De 1968 à 1971, le général Thiêu consolide progressivement son régime ; en 1969, il confie le gouvernement à son allié, le général Trân Thiên Khiêm. Dans le domaine social, en réponse à la politique de redistribution des terres du Gouvernement révolutionnaire provisoire (GRP) [formé en 1969], le gouvernement sud-vietnamien lance, en 1970, un programme de réforme agraire visant avant tout à s'assurer le ralliement de la masse paysanne. Thiêu s'est imposé au président Richard Nixon comme l'élément de stabilité indispensable pour mener à bien sa politique de vietnamisation. C'est donc fort de l'appui de Washington que, candidat unique, il est réélu, en septembre 1971, avec 94 % des suffrages exprimés.

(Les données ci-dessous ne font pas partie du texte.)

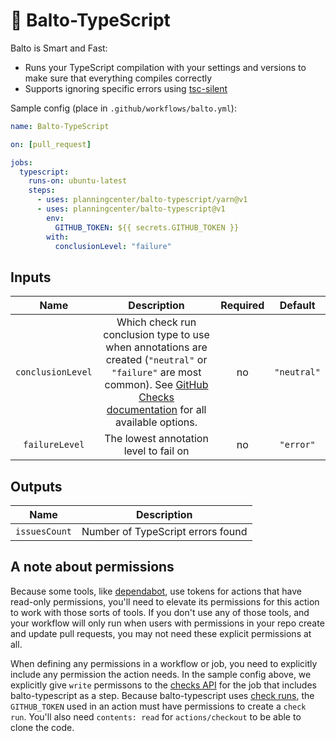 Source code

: # 🐺 Balto-TypeScript

Balto is Smart and Fast:

* Runs your TypeScript compilation with your settings and versions to make sure that everything compiles correctly
* Supports ignoring specific errors using [tsc-silent](https://github.com/evolution-gaming/tsc-silent)

Sample config (place in `.github/workflows/balto.yml`):

```yaml
name: Balto-TypeScript

on: [pull_request]

jobs:
  typescript:
    runs-on: ubuntu-latest
    steps:
      - uses: planningcenter/balto-typescript/yarn@v1
      - uses: planningcenter/balto-typescript@v1
        env:
          GITHUB_TOKEN: ${{ secrets.GITHUB_TOKEN }}
        with:
          conclusionLevel: "failure"
```

## Inputs

| Name | Description | Required | Default |
|:-:|:-:|:-:|:-:|
| `conclusionLevel` | Which check run conclusion type to use when annotations are created (`"neutral"` or `"failure"` are most common). See [GitHub Checks documentation](https://developer.github.com/v3/checks/runs/#parameters) for all available options.  | no | `"neutral"` |
| `failureLevel` | The lowest annotation level to fail on | no | `"error"` |


## Outputs

| Name | Description |
|:-:|:-:|
| `issuesCount` | Number of TypeScript errors found |

## A note about permissions

Because some tools, like [dependabot](https://github.com/dependabot), use tokens for actions that have read-only permissions, you'll need to elevate its permissions for this action to work with those sorts of tools. If you don't use any of those tools, and your workflow will only run when users with permissions in your repo create and update pull requests, you may not need these explicit permissions at all.

When defining any permissions in a workflow or job, you need to explicitly include any permission the action needs. In the sample config above, we explicitly give `write` permissons to the [checks API](https://docs.github.com/en/rest/checks/runs) for the job that includes balto-typescript as a step. Because balto-typescript uses [check runs](https://docs.github.com/en/rest/guides/getting-started-with-the-checks-api), the `GITHUB_TOKEN` used in an action must have permissions to create a `check run`. You'll also need `contents: read` for `actions/checkout` to be able to clone the code.
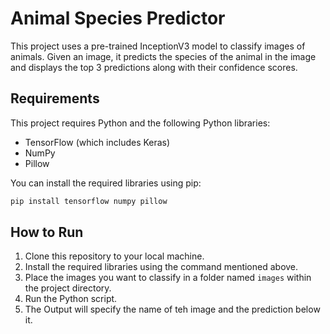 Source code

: # Animal Species Predictor

This project uses a pre-trained InceptionV3 model to classify images of animals. Given an image, it predicts the species of the animal in the image and displays the top 3 predictions along with their confidence scores.

## Requirements

This project requires Python and the following Python libraries:

- TensorFlow (which includes Keras)
- NumPy
- Pillow

You can install the required libraries using pip:

```bash
pip install tensorflow numpy pillow
```

## How to Run

1. Clone this repository to your local machine.
2. Install the required libraries using the command mentioned above.
3. Place the images you want to classify in a folder named `images` within the project directory.
4. Run the Python script.
5. The Output will specify the name of teh image and the prediction below it.
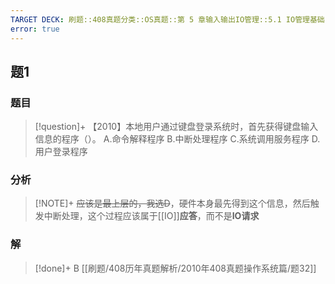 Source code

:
 ```yaml
---
TARGET DECK: 刷题::408真题分类::OS真题::第 5 章输入输出IO管理::5.1 IO管理基础::题1
error: true
---
```

## 题1
### 题目
> [!question]+
> 【2010】本地用户通过键盘登录系统时，首先获得键盘输入信息的程序（）。
> A.命令解释程序
> B.中断处理程序
> C.系统调用服务程序
> D.用户登录程序
### 分析
> [!NOTE]+
> ~~应该是最上层的，我选D~~，硬件本身最先得到这个信息，然后触发中断处理，这个过程应该属于[[IO]]**应答**，而不是**IO请求**
### 解
> [!done]+
> B
> [[刷题/408历年真题解析/2010年408真题操作系统篇/题32]] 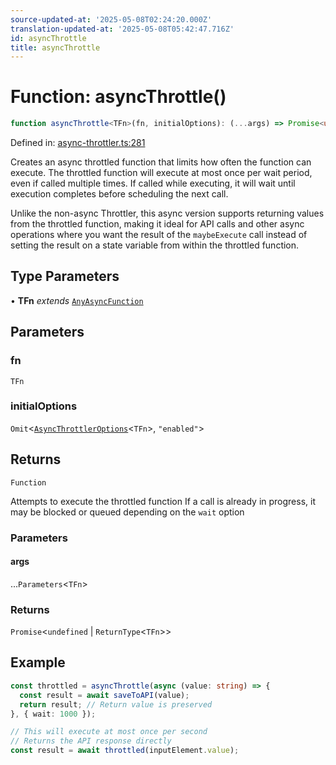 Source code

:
 ```yaml
---
source-updated-at: '2025-05-08T02:24:20.000Z'
translation-updated-at: '2025-05-08T05:42:47.716Z'
id: asyncThrottle
title: asyncThrottle
---
```


<!-- DO NOT EDIT: this page is autogenerated from the type comments -->

# Function: asyncThrottle()

```ts
function asyncThrottle<TFn>(fn, initialOptions): (...args) => Promise<undefined | ReturnType<TFn>>
```

Defined in: [async-throttler.ts:281](https://github.com/TanStack/pacer/blob/main/packages/pacer/src/async-throttler.ts#L281)

Creates an async throttled function that limits how often the function can execute.
The throttled function will execute at most once per wait period, even if called multiple times.
If called while executing, it will wait until execution completes before scheduling the next call.

Unlike the non-async Throttler, this async version supports returning values from the throttled function,
making it ideal for API calls and other async operations where you want the result of the `maybeExecute` call
instead of setting the result on a state variable from within the throttled function.

## Type Parameters

• **TFn** *extends* [`AnyAsyncFunction`](../type-aliases/anyasyncfunction.md)

## Parameters

### fn

`TFn`

### initialOptions

`Omit`\<[`AsyncThrottlerOptions`](../interfaces/asyncthrottleroptions.md)\<`TFn`\>, `"enabled"`\>

## Returns

`Function`

Attempts to execute the throttled function
If a call is already in progress, it may be blocked or queued depending on the `wait` option

### Parameters

#### args

...`Parameters`\<`TFn`\>

### Returns

`Promise`\<`undefined` \| `ReturnType`\<`TFn`\>\>

## Example

```ts
const throttled = asyncThrottle(async (value: string) => {
  const result = await saveToAPI(value);
  return result; // Return value is preserved
}, { wait: 1000 });

// This will execute at most once per second
// Returns the API response directly
const result = await throttled(inputElement.value);
```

Mais l'offensive générale de 1972 consacre l'échec de la politique de vietnamisation. Thiêu est contraint d'assouplir sa politique dans la négociation. Il accepte donc la teneur des accords de Paris mais il en bloque par la suite l'application. Le conseil tripartite de réconciliation et de concorde chargé, sur les bases de l'article 11 des accords de Paris, d'organiser les élections nationales ne voit pas le jour. Le régime Thiêu poursuit une sévère répression contre la « troisième force », considérée comme capable de réaliser l'unité, et dont le GRP ne cesse de rappeler l'existence.

En fait la guerre, qui n'a pratiquement jamais cessé, reprend en mars 1975. Les forces saigonaises n'offrent guère de résistance et, très rapidement, la totalité des Ire et IIe régions militaires passe sous le contrôle du GRP.

Le 21 avril 1975, Nguyên Van Thiêu, acculé par l'avance foudroyante des troupes du GRP et des unités nord-vietnamiennes, démissionne et quitte Saigon. Le 30 avril 1975, les troupes du GRP entrent dans Saigon.

Pour en savoir plus, voir l'article guerre du Viêt Nam.

11. La difficile réunification

Dans les premières semaines de son installation, le nouveau pouvoir révolutionnaire apparaît ouvert aux espoirs d'une population exsangue et profondément meurtrie : faisant appel à l'union nationale, il s'efforce de multiplier les mesures d'apaisement. Sur le plan diplomatique, le GRP négocie sa reconnaissance auprès de Paris, et il semble que les autorités aient envisagé, tout au moins dans une première étape, de ne pas précipiter ni d'imposer la réunification politique du pays. C'est ainsi que le Sud Viêt Nam demande officiellement son admission à l'ONU (15 juillet) sous l'image apparente d'un pays non-aligné. Cette initiative se heurte à un veto américain (août), Washington s'opposant à l'entrée du Sud Viêt Nam au sein de l'ONU si la Corée du Sud ne peut y siéger également.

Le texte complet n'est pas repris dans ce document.